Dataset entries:
====

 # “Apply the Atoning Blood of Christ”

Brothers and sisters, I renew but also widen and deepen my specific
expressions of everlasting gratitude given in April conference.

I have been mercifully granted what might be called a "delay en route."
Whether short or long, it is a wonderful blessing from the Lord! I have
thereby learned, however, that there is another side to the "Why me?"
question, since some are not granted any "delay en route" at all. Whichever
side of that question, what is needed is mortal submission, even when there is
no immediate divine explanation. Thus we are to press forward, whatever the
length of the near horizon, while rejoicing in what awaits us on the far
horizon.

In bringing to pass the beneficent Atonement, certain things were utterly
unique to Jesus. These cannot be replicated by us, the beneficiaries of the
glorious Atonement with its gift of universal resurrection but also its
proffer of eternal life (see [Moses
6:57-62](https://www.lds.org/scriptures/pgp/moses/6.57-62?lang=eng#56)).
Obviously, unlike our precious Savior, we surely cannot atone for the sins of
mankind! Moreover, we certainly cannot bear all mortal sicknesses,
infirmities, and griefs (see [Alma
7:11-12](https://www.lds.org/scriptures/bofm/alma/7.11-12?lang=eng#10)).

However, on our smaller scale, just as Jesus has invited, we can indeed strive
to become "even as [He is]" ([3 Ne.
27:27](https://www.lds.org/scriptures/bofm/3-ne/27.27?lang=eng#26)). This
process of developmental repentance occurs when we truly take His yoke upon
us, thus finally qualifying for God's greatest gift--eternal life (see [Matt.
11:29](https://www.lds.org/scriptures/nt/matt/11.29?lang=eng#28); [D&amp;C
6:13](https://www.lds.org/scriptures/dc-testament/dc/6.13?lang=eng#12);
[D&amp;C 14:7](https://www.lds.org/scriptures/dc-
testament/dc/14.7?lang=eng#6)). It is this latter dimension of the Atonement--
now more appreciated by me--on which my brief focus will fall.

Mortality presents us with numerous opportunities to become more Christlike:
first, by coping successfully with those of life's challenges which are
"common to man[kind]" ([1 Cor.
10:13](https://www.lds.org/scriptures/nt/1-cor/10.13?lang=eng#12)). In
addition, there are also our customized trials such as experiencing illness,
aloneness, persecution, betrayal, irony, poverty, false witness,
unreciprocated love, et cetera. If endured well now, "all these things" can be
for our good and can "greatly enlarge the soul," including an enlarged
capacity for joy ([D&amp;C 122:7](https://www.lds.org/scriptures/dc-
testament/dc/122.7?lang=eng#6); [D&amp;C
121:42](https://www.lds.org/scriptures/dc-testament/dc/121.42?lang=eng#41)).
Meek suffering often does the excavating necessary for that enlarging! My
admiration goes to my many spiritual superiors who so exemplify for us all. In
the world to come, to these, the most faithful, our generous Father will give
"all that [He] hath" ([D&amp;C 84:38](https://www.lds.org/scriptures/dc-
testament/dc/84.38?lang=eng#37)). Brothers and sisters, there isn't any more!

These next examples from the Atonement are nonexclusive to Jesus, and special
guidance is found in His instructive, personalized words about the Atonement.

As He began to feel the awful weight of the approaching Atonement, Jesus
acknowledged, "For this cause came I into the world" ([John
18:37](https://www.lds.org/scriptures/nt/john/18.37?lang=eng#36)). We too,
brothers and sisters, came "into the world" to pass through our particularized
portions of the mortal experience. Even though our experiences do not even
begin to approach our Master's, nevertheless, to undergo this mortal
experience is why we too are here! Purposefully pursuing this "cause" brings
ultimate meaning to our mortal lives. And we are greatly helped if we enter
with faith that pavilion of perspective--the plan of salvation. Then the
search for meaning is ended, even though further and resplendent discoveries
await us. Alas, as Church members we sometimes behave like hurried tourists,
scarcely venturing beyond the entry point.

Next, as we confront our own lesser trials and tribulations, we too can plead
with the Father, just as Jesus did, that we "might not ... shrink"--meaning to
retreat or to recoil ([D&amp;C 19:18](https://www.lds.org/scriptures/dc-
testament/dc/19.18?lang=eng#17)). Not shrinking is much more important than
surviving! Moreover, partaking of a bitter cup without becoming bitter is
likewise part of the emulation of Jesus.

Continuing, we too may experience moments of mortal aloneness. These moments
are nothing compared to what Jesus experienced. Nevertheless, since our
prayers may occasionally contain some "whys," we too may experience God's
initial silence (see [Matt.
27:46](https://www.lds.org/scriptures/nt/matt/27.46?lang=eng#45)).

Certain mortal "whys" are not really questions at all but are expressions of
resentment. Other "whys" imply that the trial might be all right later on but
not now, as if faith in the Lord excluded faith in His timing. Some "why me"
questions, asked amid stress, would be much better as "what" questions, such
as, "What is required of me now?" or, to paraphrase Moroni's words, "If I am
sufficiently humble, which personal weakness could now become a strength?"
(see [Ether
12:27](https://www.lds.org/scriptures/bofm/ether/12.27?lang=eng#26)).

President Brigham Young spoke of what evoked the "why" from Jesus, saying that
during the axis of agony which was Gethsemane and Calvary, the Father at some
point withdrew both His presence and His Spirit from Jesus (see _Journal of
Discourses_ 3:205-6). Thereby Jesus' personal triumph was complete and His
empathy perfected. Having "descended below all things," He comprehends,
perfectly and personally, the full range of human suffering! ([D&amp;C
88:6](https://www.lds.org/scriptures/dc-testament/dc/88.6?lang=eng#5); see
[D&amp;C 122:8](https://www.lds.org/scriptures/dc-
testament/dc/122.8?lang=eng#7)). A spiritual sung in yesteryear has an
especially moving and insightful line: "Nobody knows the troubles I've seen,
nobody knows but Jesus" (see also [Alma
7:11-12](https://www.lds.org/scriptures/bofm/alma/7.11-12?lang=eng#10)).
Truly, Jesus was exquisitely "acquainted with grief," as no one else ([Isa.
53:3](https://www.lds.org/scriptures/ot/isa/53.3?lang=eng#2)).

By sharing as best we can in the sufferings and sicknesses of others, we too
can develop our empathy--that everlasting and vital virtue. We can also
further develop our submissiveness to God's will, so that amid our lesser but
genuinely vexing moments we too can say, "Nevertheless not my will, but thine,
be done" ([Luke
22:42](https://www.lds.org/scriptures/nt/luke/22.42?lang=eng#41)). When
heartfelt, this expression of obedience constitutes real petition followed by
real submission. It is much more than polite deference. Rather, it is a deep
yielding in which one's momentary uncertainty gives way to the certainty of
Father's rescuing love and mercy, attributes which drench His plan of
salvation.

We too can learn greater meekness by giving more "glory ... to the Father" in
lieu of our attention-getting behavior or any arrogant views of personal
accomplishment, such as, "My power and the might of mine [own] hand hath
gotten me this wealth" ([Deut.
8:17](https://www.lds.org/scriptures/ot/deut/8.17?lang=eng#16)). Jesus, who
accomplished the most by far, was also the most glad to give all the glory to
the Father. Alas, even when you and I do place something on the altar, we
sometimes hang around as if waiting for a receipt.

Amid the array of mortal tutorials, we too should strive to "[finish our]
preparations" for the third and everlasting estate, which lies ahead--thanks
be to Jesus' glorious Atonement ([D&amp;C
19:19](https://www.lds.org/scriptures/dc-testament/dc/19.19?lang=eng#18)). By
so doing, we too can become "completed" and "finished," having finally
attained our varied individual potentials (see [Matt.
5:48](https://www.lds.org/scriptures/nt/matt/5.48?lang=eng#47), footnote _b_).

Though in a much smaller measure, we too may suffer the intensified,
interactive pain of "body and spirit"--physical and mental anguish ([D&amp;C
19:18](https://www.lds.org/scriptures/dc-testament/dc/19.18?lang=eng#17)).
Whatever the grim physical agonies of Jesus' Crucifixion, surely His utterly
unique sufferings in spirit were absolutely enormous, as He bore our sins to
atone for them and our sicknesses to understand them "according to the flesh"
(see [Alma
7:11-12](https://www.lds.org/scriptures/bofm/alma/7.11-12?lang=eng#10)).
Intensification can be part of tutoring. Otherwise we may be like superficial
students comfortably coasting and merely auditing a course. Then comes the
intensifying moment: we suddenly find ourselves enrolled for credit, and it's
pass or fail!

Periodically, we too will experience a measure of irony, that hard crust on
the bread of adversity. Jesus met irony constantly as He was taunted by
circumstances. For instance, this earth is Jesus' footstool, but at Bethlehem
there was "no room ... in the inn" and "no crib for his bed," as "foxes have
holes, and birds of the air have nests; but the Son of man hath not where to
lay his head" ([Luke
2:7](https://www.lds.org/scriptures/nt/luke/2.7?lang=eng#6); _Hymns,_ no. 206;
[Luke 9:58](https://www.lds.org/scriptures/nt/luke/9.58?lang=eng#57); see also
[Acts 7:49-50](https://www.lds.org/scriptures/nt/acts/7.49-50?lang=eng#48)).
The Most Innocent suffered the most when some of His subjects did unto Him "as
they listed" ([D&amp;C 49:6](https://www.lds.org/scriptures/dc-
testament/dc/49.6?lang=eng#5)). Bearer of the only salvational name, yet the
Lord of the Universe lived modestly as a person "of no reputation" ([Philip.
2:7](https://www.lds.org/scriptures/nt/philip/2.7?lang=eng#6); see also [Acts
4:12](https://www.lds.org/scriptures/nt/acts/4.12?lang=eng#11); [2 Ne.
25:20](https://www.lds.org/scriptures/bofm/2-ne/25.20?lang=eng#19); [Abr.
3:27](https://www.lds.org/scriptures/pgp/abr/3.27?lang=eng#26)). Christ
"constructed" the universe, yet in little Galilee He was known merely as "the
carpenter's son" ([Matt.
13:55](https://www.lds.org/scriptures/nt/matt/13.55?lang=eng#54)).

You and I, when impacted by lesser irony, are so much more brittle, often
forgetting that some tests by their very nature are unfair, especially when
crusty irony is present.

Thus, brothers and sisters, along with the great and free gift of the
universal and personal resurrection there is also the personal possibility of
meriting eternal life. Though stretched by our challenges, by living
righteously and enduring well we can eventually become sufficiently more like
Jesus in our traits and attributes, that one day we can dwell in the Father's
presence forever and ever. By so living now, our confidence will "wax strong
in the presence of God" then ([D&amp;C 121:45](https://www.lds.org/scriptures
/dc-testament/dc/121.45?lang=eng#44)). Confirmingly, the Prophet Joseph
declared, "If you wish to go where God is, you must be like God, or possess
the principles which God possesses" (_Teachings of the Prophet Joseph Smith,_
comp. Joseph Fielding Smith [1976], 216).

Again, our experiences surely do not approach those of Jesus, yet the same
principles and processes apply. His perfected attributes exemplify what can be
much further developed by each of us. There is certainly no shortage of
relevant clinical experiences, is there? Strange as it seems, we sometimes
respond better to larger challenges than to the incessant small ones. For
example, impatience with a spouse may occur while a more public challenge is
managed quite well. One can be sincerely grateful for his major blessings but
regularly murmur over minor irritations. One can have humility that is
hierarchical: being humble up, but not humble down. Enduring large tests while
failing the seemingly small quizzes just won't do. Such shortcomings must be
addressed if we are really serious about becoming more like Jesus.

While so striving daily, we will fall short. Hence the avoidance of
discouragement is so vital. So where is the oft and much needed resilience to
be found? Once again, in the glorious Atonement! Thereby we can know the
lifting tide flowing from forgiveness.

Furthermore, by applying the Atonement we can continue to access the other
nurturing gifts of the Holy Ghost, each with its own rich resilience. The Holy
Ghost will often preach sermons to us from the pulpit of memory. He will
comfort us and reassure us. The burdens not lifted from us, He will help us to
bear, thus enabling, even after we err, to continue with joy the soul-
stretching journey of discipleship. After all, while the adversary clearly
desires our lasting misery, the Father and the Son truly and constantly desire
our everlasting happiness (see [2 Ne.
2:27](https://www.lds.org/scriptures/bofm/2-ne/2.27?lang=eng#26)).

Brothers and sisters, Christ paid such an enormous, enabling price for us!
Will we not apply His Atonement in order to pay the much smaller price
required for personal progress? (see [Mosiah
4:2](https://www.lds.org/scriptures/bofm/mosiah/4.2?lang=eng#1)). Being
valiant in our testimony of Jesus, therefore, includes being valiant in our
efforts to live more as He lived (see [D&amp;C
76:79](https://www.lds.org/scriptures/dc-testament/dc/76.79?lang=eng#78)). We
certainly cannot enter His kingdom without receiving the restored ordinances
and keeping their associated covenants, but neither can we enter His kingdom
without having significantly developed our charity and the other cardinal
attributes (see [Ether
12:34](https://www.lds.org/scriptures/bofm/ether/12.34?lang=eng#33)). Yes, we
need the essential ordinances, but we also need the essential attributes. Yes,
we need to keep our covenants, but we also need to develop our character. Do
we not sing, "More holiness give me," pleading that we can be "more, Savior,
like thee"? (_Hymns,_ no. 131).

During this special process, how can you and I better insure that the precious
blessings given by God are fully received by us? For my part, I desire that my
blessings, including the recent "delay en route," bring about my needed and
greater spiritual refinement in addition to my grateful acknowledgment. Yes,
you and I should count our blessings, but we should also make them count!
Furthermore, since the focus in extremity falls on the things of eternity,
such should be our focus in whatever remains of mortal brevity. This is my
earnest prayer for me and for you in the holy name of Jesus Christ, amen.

====

Requirement >> Check each line of the data above for the string "including", and copy the ones that have it.

Exercise solution >>
for our good and can "greatly enlarge the soul," including an enlarged
blessings, including the recent "delay en route," bring about my needed and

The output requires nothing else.